* [LISTED RECORDS]

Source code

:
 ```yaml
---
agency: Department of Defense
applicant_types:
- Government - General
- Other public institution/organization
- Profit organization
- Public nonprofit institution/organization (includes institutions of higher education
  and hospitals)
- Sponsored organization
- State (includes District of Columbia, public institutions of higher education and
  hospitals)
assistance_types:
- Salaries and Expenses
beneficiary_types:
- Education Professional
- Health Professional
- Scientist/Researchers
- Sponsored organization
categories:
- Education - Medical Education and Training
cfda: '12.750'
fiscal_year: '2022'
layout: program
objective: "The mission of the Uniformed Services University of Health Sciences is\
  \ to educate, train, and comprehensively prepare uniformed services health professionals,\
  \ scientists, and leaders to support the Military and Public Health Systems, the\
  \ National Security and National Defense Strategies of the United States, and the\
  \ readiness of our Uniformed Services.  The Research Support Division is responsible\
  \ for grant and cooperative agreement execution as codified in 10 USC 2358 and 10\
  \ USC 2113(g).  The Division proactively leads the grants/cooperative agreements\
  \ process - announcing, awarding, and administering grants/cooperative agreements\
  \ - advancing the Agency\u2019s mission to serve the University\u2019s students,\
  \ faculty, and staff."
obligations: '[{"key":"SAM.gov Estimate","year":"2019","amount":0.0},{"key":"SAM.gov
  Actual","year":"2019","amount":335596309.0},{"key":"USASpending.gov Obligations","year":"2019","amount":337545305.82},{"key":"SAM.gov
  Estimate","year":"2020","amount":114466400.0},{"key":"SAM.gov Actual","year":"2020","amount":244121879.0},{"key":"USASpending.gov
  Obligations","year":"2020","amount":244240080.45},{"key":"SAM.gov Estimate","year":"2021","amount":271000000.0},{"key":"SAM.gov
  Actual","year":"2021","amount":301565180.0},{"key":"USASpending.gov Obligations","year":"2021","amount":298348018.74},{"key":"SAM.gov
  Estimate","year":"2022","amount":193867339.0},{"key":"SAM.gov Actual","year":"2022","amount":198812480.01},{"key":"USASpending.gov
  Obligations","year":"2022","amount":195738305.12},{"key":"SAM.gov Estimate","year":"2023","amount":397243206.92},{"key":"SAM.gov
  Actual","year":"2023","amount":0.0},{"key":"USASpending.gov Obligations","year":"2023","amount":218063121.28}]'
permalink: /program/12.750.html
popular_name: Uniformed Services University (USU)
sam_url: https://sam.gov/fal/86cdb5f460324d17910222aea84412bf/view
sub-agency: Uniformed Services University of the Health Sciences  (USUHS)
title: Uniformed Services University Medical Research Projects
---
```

* [TASK STATEMENT] Across the listing above, in how many lines does the string "Medical" occur? Give the number only.

* [OUTPUT FOR THIS EXERCISE] 2